2. Aux termes du premier alinéa de l'article L. 243-2 du code des relations entre le public et l'administration : " L'administration est tenue d'abroger expressément un acte réglementaire illégal ou dépourvu d'objet, que cette situation existe depuis son édiction ou qu'elle résulte de circonstances de droit ou de fait postérieures, sauf à ce que l'illégalité ait cessé ". L'effet utile de l'annulation pour excès de pouvoir du refus opposé à la demande tendant à ce que soit abrogé un document de portée générale réside dans l'obligation, que le juge peut prescrire d'office en vertu de l'article L. 911-1 du code de justice administrative, pour l'autorité compétente, de procéder à son abrogation.

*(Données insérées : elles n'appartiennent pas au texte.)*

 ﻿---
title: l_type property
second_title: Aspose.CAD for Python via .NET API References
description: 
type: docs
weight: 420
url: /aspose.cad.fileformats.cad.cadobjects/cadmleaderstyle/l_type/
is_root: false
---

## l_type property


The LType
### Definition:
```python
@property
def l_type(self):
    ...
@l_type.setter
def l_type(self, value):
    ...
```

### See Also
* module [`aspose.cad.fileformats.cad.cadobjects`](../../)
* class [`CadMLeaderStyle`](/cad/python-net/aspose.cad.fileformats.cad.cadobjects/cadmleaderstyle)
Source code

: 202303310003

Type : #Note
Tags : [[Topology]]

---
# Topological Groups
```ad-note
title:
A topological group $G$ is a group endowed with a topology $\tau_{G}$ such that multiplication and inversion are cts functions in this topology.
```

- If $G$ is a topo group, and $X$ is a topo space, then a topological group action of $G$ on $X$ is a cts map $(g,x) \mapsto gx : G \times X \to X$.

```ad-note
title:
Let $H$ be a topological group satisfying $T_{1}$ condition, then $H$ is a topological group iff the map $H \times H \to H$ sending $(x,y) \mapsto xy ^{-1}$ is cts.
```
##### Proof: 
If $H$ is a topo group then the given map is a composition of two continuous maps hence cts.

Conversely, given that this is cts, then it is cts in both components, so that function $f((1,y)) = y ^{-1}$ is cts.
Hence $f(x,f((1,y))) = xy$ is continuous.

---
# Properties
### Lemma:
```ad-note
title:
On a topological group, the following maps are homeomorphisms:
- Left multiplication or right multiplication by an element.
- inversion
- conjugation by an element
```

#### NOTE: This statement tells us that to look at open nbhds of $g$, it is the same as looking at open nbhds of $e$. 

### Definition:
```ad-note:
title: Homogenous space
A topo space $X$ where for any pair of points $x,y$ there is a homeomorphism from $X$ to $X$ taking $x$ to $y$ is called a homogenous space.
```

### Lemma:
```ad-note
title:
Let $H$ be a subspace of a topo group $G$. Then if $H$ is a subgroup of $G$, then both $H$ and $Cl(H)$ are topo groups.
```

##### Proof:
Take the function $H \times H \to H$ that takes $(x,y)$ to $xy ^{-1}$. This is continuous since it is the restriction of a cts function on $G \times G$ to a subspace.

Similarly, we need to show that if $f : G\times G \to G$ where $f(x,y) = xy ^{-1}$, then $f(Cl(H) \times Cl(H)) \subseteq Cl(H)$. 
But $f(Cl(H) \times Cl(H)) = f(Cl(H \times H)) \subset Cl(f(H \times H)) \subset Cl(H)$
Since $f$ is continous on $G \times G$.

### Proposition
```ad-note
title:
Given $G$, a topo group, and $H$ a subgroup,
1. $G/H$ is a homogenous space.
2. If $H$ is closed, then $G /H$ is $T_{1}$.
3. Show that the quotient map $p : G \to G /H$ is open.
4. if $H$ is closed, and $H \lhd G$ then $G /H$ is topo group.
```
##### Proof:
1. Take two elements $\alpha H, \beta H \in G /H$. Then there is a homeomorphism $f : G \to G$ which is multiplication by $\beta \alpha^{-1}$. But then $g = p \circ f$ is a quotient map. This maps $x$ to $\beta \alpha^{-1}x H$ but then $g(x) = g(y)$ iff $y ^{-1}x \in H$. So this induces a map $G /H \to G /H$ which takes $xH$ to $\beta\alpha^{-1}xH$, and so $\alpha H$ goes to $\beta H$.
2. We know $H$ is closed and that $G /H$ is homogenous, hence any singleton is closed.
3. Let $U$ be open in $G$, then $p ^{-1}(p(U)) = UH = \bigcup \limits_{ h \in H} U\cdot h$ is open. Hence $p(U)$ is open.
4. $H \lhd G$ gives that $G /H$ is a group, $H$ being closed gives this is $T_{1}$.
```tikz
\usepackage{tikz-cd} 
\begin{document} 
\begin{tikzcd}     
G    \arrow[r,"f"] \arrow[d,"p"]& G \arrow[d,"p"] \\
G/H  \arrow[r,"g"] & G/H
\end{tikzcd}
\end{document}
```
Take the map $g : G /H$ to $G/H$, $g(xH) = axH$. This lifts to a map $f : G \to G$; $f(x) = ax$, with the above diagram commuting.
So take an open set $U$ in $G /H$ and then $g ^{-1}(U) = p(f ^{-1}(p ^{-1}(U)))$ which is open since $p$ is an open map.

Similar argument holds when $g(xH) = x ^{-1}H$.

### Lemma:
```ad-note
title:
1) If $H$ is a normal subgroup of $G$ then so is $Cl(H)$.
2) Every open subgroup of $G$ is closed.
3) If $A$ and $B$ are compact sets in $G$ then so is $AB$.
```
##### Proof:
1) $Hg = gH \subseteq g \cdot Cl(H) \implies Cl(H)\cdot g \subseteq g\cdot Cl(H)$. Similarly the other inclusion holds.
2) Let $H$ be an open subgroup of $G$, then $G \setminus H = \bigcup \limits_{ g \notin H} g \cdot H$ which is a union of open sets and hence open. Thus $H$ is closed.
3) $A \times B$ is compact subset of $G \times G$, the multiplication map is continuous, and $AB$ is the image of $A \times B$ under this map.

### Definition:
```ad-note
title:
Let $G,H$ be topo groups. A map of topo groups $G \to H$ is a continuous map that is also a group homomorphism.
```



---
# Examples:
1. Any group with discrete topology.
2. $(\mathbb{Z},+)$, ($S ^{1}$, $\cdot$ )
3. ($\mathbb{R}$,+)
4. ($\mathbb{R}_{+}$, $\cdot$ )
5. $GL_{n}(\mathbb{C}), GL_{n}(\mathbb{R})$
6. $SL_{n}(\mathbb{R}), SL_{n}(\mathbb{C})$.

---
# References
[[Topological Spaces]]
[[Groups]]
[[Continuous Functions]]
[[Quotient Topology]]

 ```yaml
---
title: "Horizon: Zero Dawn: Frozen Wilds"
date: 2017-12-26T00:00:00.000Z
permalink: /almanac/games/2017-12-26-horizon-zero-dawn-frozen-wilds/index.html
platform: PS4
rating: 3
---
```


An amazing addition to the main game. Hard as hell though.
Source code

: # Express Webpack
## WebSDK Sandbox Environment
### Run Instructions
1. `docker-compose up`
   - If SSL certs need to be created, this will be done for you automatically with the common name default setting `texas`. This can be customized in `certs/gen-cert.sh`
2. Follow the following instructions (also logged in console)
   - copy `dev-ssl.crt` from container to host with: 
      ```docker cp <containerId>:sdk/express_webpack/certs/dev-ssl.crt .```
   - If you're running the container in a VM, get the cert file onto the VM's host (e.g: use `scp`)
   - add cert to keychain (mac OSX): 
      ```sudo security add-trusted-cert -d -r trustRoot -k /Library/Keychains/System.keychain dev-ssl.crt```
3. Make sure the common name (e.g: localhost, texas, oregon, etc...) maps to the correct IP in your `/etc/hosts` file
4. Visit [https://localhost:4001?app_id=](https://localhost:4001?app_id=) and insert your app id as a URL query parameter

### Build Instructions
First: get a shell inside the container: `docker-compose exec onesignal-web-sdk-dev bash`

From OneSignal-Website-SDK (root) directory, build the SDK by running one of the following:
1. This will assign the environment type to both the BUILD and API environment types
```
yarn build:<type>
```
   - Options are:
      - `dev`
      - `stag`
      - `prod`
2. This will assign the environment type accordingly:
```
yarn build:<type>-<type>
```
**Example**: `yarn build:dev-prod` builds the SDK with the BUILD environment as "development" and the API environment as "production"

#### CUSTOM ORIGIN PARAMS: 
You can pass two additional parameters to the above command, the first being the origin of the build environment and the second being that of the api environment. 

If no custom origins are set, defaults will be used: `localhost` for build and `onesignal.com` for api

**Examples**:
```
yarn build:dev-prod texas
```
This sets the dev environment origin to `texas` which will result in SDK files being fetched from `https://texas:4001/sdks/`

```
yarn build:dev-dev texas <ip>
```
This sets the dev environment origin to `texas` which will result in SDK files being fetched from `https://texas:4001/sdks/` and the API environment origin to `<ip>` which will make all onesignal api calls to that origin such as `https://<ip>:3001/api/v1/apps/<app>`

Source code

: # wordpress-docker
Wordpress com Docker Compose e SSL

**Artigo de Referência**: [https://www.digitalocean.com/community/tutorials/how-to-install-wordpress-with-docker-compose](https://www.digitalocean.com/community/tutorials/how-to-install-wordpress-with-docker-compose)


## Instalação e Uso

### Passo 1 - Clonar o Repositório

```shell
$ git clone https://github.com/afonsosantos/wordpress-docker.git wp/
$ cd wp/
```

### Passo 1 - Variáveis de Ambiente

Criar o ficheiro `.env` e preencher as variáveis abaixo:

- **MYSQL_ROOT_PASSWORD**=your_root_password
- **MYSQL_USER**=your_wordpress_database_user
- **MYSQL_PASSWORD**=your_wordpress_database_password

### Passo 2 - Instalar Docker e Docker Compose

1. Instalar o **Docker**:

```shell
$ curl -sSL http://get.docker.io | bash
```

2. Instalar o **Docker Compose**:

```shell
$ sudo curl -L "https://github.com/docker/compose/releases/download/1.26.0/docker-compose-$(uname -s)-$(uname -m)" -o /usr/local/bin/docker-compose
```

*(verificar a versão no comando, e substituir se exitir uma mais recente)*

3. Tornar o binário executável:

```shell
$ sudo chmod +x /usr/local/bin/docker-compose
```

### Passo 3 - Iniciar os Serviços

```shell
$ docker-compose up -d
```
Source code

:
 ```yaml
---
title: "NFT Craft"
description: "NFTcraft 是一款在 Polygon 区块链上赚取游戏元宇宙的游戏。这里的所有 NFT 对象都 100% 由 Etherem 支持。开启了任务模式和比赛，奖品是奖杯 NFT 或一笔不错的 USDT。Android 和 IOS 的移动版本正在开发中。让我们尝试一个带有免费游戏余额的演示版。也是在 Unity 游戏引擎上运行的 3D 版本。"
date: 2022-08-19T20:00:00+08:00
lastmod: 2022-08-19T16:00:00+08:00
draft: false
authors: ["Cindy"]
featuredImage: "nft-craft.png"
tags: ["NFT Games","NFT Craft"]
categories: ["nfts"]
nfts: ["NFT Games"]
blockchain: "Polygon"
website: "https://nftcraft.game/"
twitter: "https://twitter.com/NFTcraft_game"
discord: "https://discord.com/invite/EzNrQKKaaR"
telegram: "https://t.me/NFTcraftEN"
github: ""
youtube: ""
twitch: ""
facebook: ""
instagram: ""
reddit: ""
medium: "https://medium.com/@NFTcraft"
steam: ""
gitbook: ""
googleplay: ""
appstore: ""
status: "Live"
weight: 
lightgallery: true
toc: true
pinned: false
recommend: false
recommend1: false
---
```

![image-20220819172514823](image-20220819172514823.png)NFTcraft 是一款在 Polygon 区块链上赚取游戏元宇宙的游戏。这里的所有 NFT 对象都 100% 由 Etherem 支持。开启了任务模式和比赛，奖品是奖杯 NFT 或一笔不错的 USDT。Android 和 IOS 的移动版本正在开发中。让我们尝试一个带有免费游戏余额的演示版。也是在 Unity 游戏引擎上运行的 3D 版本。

Dans un tel cas, le juge doit apprécier la légalité des dispositions contestées au regard des règles applicables et des circonstances prévalant à la date de sa décision.
3. En vertu de l'article L. 151-2 du code de l'urbanisme, " Le plan local d'urbanisme comprend : / 1° Un rapport de présentation ; / 2° Un projet d'aménagement et de développement durables ; / 3° Des orientations d'aménagement et de programmation ; / 4° Un règlement ; / 5° Des annexes. / (...) ". Aux termes de l'article L. 151-4 du même code : " Le rapport de présentation explique les choix retenus pour établir le projet d'aménagement et de développement durables, les orientations d'aménagement et de programmation et le règlement. / (...) ". L'article L. 151-5 dispose que : " Le projet d'aménagement et de développement durables définit : / 1° Les orientations générales des politiques d'aménagement, d'équipement, d'urbanisme, de paysage, de protection des espaces naturels, agricoles et forestiers, et de préservation ou de remise en bon état des continuités écologiques. / 2° Les orientations générales concernant l'habitat, les transports et les déplacements, les réseaux d'énergie, le développement des communications numériques, l'équipement commercial, le développement économique et les loisirs, retenues pour l'ensemble de l'établissement public de coopération intercommunale ou de la commune. / (...) ". Enfin, l'article L. 151-8 précise que : " Le règlement fixe, en cohérence avec le projet d'aménagement et de développement durables, les règles générales et les servitudes d'utilisation des sols (...) " et l'article L. 151-41 que : " Le règlement peut délimiter des terrains sur lesquels sont institués : / 1° Des emplacements réservés aux voies et ouvrages publics dont il précise la localisation et les caractéristiques ; / 2° Des emplacements réservés aux installations d'intérêt général à créer ou à modifier ; / (...) ".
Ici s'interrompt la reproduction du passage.